My experience is not in the least unusual. Changes are forced on us by fluctuation of the economy. During my 81 years, I have gone through one depression, a number of wars (that tend to inflate the economy). I have gone through at least a half a dozen recessions; been unemployed with no income whatever (because of strikes in the steel industry); and also experienced boom times with a great deal of overtime pay when the economy was joyriding on a high.

The almost constant changing is why God urges us to "go to the ant . . . which provides her supplies in the summer and gathers her food in the harvest" (Proverbs 6:6-8). He is telling us to take advantage of the good times because they will not continue forever.

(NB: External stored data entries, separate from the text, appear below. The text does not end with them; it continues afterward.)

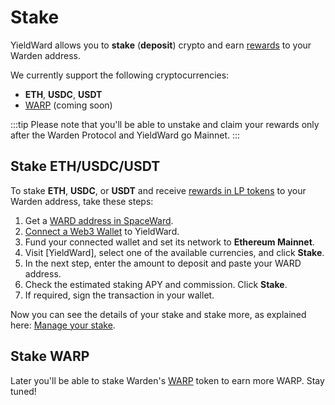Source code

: ﻿---
sidebar_position: 3
---

# Stake

YieldWard allows you to **stake** (**deposit**) crypto and earn [rewards](rewards) to your Warden address.

We currently support the following cryptocurrencies:

- **ETH**, **USDC**, **USDT**
- [WARP](https://docs.wardenprotocol.org/tokens/warp-token/warp) (coming soon)

:::tip
Please note that you'll be able to unstake and claim your rewards only after the Warden Protocol and YieldWard go Mainnet.
:::

## Stake ETH/USDC/USDT

To stake **ETH**, **USDC**, or **USDT** and receive [rewards in LP tokens](rewards) to your Warden address, take these steps:

1. Get a [WARD address in SpaceWard](/spaceward/connect-your-wallet).
2. [Connect a Web3 Wallet](connect-your-wallet) to YieldWard.
3. Fund your connected wallet and set its network to **Ethereum Mainnet**.
4. Visit [YieldWard], select one of the available currencies, and click **Stake**.
5. In the next step, enter the amount to deposit and paste your WARD address. 
6. Check the estimated staking APY and commission. Click **Stake**.
7. If required, sign the transaction in your wallet.

Now you can see the details of your stake and stake more, as explained here: [Manage your stake](manage-your-stake).

## Stake WARP

Later you'll be able to stake Warden's [WARP](https://docs.wardenprotocol.org/tokens/warp-token/warp) token to earn more WARP. Stay tuned!

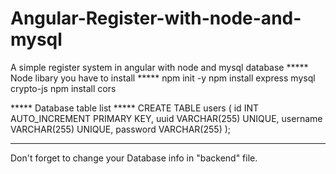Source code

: # Angular-Register-with-node-and-mysql
A simple register system in angular with node and mysql database
***** Node libary you have to install *****
npm init -y
npm install express mysql crypto-js
npm install cors


***** Database table list *****
CREATE TABLE users (
    id INT AUTO_INCREMENT PRIMARY KEY,
    uuid VARCHAR(255) UNIQUE,
    username VARCHAR(255) UNIQUE,
    password VARCHAR(255)
);

******************************
Don't forget to change your Database info in "backend" file.
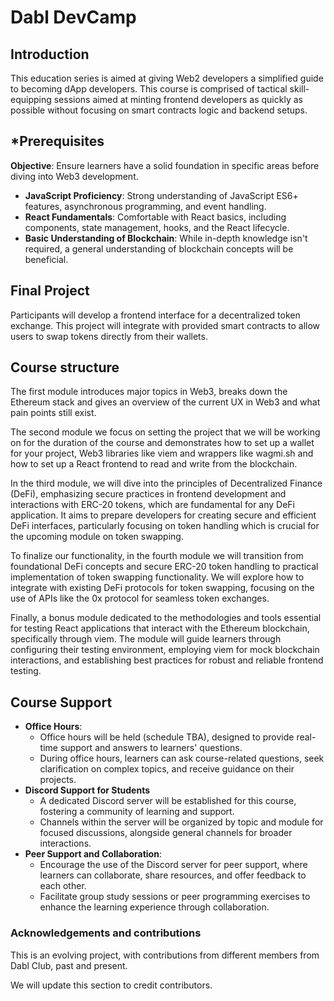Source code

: # Dabl DevCamp

## Introduction

This education series is aimed at giving Web2 developers a simplified guide to becoming dApp developers. This course is comprised of tactical skill-equipping sessions aimed at minting frontend developers as quickly as possible without focusing on smart contracts logic and backend setups.

## \*Prerequisites

**Objective**: Ensure learners have a solid foundation in specific areas before diving into Web3 development.

- **JavaScript Proficiency**: Strong understanding of JavaScript ES6+ features, asynchronous programming, and event handling.
- **React Fundamentals**: Comfortable with React basics, including components, state management, hooks, and the React lifecycle.
- **Basic Understanding of Blockchain**: While in-depth knowledge isn't required, a general understanding of blockchain concepts will be beneficial.

## Final Project

Participants will develop a frontend interface for a decentralized token exchange. This project will integrate with provided smart contracts to allow users to swap tokens directly from their wallets.

## Course structure

The first module introduces major topics in Web3, breaks down the Ethereum stack and gives an overview of the current UX in Web3 and what pain points still exist.

The second module we focus on setting the project that we will be working on for the duration of the course and demonstrates how to set up a wallet for your project, Web3 libraries like viem and wrappers like wagmi.sh and how to set up a React frontend to read and write from the blockchain.

In the third module, we will dive into the principles of Decentralized Finance (DeFi), emphasizing secure practices in frontend development and interactions with ERC-20 tokens, which are fundamental for any DeFi application. It aims to prepare developers for creating secure and efficient DeFi interfaces, particularly focusing on token handling which is crucial for the upcoming module on token swapping.

To finalize our functionality, in the fourth module we will transition from foundational DeFi concepts and secure ERC-20 token handling to practical implementation of token swapping functionality. We will explore how to integrate with existing DeFi protocols for token swapping, focusing on the use of APIs like the 0x protocol for seamless token exchanges.

Finally, a bonus module dedicated to the methodologies and tools essential for testing React applications that interact with the Ethereum blockchain, specifically through viem. The module will guide learners through configuring their testing environment, employing viem for mock blockchain interactions, and establishing best practices for robust and reliable frontend testing.

## Course Support

- **Office Hours**:
  - Office hours will be held (schedule TBA), designed to provide real-time support and answers to learners' questions.
  - During office hours, learners can ask course-related questions, seek clarification on complex topics, and receive guidance on their projects.
- **Discord Support for Students**
  - A dedicated Discord server will be established for this course, fostering a community of learning and support.
  - Channels within the server will be organized by topic and module for focused discussions, alongside general channels for broader interactions.
- **Peer Support and Collaboration**:
  - Encourage the use of the Discord server for peer support, where learners can collaborate, share resources, and offer feedback to each other.
  - Facilitate group study sessions or peer programming exercises to enhance the learning experience through collaboration.

### Acknowledgements and contributions

This is an evolving project, with contributions from different members from Dabl Club, past and present.

We will update this section to credit contributors.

In Ecclesiastes 3, God shows us the inevitability of change by teaching us that "to everything, there is a time and a season under heaven." God doesn't lie. God doesn't exaggerate. Do you get the point that God Himself is the author of change in order to bring about events to the conclusion that He desires?

Some things, we have absolutely no control over. The breakup of the Worldwide Church of God forced changes on us. How did you deal with that? I ask, because those changes very definitely had the element of destruction in them. I've made it very clear that I believe that God, not Satan, did that for our good.

Did everything go smoothly for Israel in the wilderness? Deuteronomy 8:2-3 tells us that God at times deliberately tests us by producing changes that are uncomfortable and inconveniencing, to say the least—things like allowing us to go hungry. He produces changes that shake us out of our comfort zones. Good times have a way of lulling us into complacency. There are times that we need a change to test whether we are even in the faith. Repentance indicates the bringing of a positive spiritual and moral change. Repentance is a change God demands of us. In fact, even after He accepted us into His presence through Jesus Christ, it is a fact that He demands that we continue what has begun by producing yet more positive changes.

I do not believe that you would want your children to remain forever at a six year-old level, would you? God clearly changes things, but yet He Himself never changes in His character and purpose for us. He is the major unchanging factor in this ever-changing world. The ethics and morals of this culture are changing, deteriorating, it seems, at the speed of light. The stresses required to resist not getting caught in the turbulent frustration and depression created in the wake of the changes is mounting. It wears some people out.

Jesus Christ is the same yesterday, today, and forever. He is most certainly not in process as we are. He is unchanging spirit. His love, His character, and His leadership are constant in a world where nothing stays the same for very long. Hebrews 1:10 states of Him:

Hebrews 1:10-12 You, LORD, in the beginning laid the foundation of the earth, and the heavens are the work of Your hands. They will perish, but You remain; and they will all grow old like a garment; like a cloak You will fold them up, and they will be changed. But You are the same, and Your years will not fail.

Whether we like it or not, we have to learn to deal with change because it is inevitable until we become like Him.